Items listed in a dataset:
================
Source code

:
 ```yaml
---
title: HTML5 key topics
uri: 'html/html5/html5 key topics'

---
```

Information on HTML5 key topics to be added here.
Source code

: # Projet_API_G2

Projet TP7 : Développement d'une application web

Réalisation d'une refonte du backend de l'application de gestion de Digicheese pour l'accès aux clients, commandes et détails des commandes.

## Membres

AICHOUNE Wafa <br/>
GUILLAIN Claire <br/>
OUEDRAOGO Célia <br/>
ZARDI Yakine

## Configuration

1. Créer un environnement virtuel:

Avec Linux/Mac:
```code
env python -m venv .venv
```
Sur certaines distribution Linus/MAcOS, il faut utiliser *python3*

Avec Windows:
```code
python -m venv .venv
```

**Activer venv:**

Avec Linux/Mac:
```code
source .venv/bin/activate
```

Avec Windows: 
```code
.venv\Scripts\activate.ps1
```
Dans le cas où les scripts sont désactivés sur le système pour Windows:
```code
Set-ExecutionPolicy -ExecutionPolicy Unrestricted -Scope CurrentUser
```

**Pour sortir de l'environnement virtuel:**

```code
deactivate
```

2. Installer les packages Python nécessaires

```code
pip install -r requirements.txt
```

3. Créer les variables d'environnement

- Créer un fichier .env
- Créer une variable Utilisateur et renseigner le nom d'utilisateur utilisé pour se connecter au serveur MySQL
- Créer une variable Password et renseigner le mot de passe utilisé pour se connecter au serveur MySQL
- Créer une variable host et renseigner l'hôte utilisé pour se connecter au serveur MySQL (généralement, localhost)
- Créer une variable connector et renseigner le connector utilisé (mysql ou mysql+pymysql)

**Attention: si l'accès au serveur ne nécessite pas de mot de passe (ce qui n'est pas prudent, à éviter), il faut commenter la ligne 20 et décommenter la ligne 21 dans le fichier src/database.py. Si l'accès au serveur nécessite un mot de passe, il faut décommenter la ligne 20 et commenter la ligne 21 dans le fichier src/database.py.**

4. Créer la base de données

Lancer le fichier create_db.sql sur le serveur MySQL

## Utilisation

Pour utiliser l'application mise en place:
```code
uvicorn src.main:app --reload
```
================
BRIEF: Write out exactly, and only, each line from the one with "## Utilisation" down to the last line of the records above.

RESPONSE AREA:
## Utilisation

Pour utiliser l'application mise en place:
```code
uvicorn src.main:app --reload
```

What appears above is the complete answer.